> _Your objective_:
Which lines below mention "feedback"? Pick each one out.

########

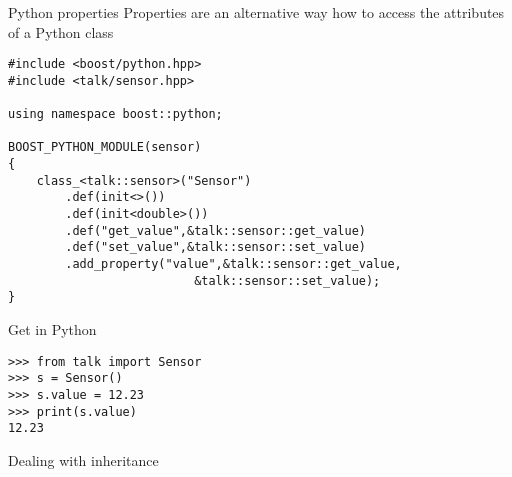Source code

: \begin{frame}[fragile]{Python properties}
    Properties are an alternative way how to access the attributes of a Python
    class 
    \vspace{0.02\textheight}
    \begin{verbatim}
#include <boost/python.hpp>
#include <talk/sensor.hpp>

using namespace boost::python;

BOOST_PYTHON_MODULE(sensor)
{
    class_<talk::sensor>("Sensor")
        .def(init<>())
        .def(init<double>())
        .def("get_value",&talk::sensor::get_value)
        .def("set_value",&talk::sensor::set_value)
        .add_property("value",&talk::sensor::get_value,
                          &talk::sensor::set_value); 
}
    \end{verbatim}
    \vspace{0.03\textheight}
    Get in Python
    \vspace{0.02\textheight}
    \begin{verbatim}
>>> from talk import Sensor
>>> s = Sensor()
>>> s.value = 12.23
>>> print(s.value)
12.23
    \end{verbatim}
\end{frame}

\begin{frame}[fragile]{Dealing with inheritance}

\end{frame}


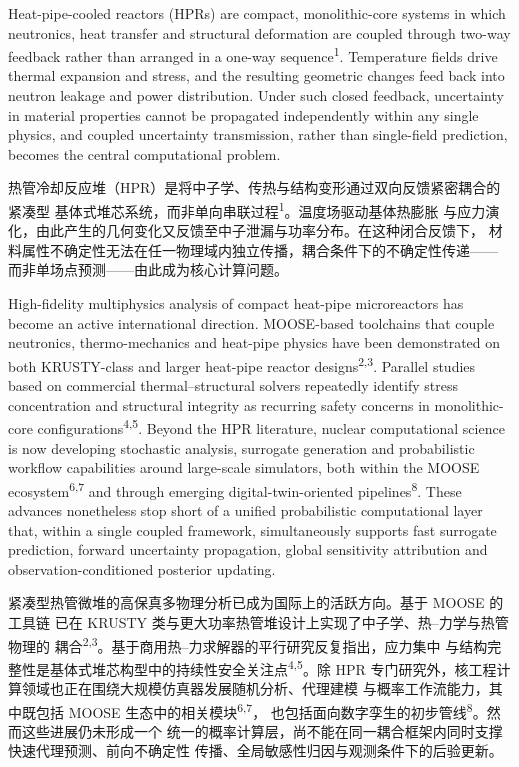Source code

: \documentclass[11pt,a4paper]{article}
\begin{document}
Heat-pipe-cooled reactors (HPRs) are compact, monolithic-core systems in which
neutronics, heat transfer and structural deformation are coupled through
two-way feedback rather than arranged in a one-way sequence\textsuperscript{1}.
Temperature fields drive thermal expansion and stress, and the resulting
geometric changes feed back into neutron leakage and power distribution. Under
such closed feedback, uncertainty in material properties cannot be propagated
independently within any single physics, and coupled uncertainty transmission,
rather than single-field prediction, becomes the central computational problem.

热管冷却反应堆（HPR）是将中子学、传热与结构变形通过双向反馈紧密耦合的紧凑型
基体式堆芯系统，而非单向串联过程\textsuperscript{1}。温度场驱动基体热膨胀
与应力演化，由此产生的几何变化又反馈至中子泄漏与功率分布。在这种闭合反馈下，
材料属性不确定性无法在任一物理域内独立传播，耦合条件下的不确定性传递——
而非单场点预测——由此成为核心计算问题。

High-fidelity multiphysics analysis of compact heat-pipe microreactors has
become an active international direction. MOOSE-based toolchains that couple
neutronics, thermo-mechanics and heat-pipe physics have been demonstrated on
both KRUSTY-class and larger heat-pipe reactor designs\textsuperscript{2,3}.
Parallel studies based on commercial thermal--structural solvers repeatedly
identify stress concentration and structural integrity as recurring safety
concerns in monolithic-core configurations\textsuperscript{4,5}. Beyond the HPR
literature, nuclear computational science is now developing stochastic
analysis, surrogate generation and probabilistic workflow capabilities around
large-scale simulators, both within the MOOSE
ecosystem\textsuperscript{6,7} and through emerging digital-twin-oriented
pipelines\textsuperscript{8}. These advances nonetheless stop short of a
unified probabilistic computational layer that, within a single coupled
framework, simultaneously supports fast surrogate prediction, forward
uncertainty propagation, global sensitivity attribution and
observation-conditioned posterior updating.

紧凑型热管微堆的高保真多物理分析已成为国际上的活跃方向。基于 MOOSE 的工具链
已在 KRUSTY 类与更大功率热管堆设计上实现了中子学、热--力学与热管物理的
耦合\textsuperscript{2,3}。基于商用热--力求解器的平行研究反复指出，应力集中
与结构完整性是基体式堆芯构型中的持续性安全关注点\textsuperscript{4,5}。除
HPR 专门研究外，核工程计算领域也正在围绕大规模仿真器发展随机分析、代理建模
与概率工作流能力，其中既包括 MOOSE 生态中的相关模块\textsuperscript{6,7}，
也包括面向数字孪生的初步管线\textsuperscript{8}。然而这些进展仍未形成一个
统一的概率计算层，尚不能在同一耦合框架内同时支撑快速代理预测、前向不确定性
传播、全局敏感性归因与观测条件下的后验更新。
\end{document}
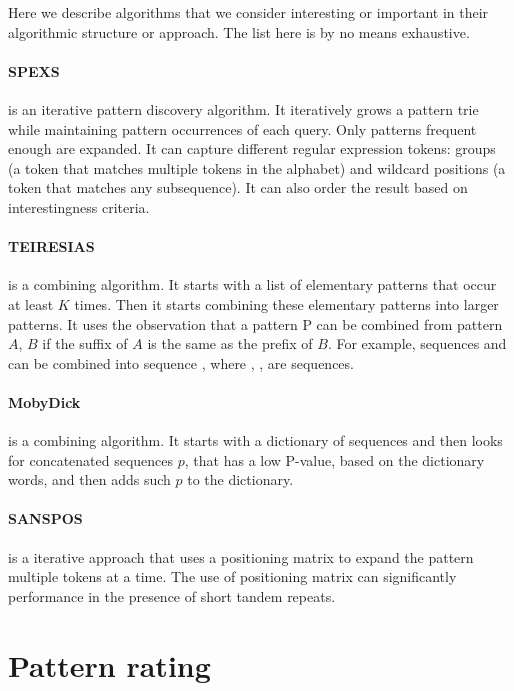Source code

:Here we describe algorithms that we consider interesting or important in their algorithmic structure or approach. The list here is by no means exhaustive.

\paragraph{SPEXS \cite{spexs}} is an iterative pattern discovery algorithm. It iteratively grows a pattern trie while maintaining pattern occurrences of each query. Only patterns frequent enough are expanded. It can capture different regular expression tokens: groups (a token that matches multiple tokens in the alphabet) and wildcard positions (a token that matches any subsequence). It can also order the result based on interestingness criteria.

\paragraph{TEIRESIAS \cite{TEIRESIAS}} is a combining algorithm. It starts with a list of elementary patterns that occur at least $K$ times. Then it starts combining these elementary patterns into larger patterns. It uses the observation that a pattern P can be combined from pattern $A$, $B$ if the suffix of $A$ is the same as the prefix of $B$. For example, sequences \R{$\alpha\Delta$} and \R{$\Delta\beta$}can be combined into sequence \R{$\alpha\Delta\beta$}, where \R{$\alpha$}, \R{$\Delta$}, \R{$\beta$} are sequences.

\paragraph{MobyDick \cite{MobyDick}} is a combining algorithm. It starts with a dictionary of sequences and then looks for concatenated sequences $p$, that has a low P-value, based on the dictionary words, and then adds such $p$ to the dictionary.

\paragraph{SANSPOS \cite{NewDataStructures}} is a iterative approach that uses a positioning matrix to expand the pattern multiple tokens at a time. The use of positioning matrix can significantly performance in the presence of short tandem repeats.

\section{Pattern rating}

########

> _Task solution_:
two-way feedback rather than arranged in a one-way sequence\textsuperscript{1}.
such closed feedback, uncertainty in material properties cannot be propagated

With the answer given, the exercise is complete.